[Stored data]

+-------+

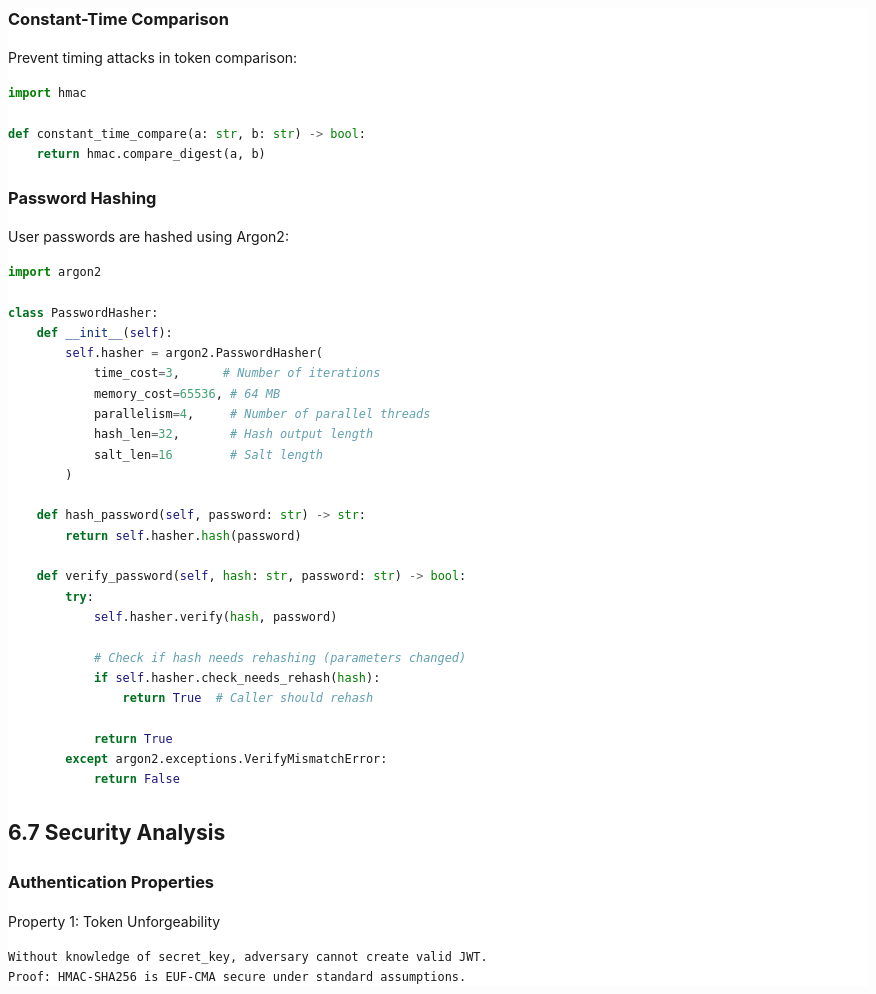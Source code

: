 ### Constant-Time Comparison

Prevent timing attacks in token comparison:

```python
import hmac

def constant_time_compare(a: str, b: str) -> bool:
    return hmac.compare_digest(a, b)
```

### Password Hashing

User passwords are hashed using Argon2:

```python
import argon2

class PasswordHasher:
    def __init__(self):
        self.hasher = argon2.PasswordHasher(
            time_cost=3,      # Number of iterations
            memory_cost=65536, # 64 MB
            parallelism=4,     # Number of parallel threads
            hash_len=32,       # Hash output length
            salt_len=16        # Salt length
        )
    
    def hash_password(self, password: str) -> str:
        return self.hasher.hash(password)
    
    def verify_password(self, hash: str, password: str) -> bool:
        try:
            self.hasher.verify(hash, password)
            
            # Check if hash needs rehashing (parameters changed)
            if self.hasher.check_needs_rehash(hash):
                return True  # Caller should rehash
            
            return True
        except argon2.exceptions.VerifyMismatchError:
            return False
```

## 6.7 Security Analysis

### Authentication Properties

Property 1: Token Unforgeability
```
Without knowledge of secret_key, adversary cannot create valid JWT.
Proof: HMAC-SHA256 is EUF-CMA secure under standard assumptions.
```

+-------+

Work request | Look above for every line with the word "return" and copy it.

Reply to the task |
    return hmac.compare_digest(a, b)
        return self.hasher.hash(password)
                return True  # Caller should rehash
            return True
            return False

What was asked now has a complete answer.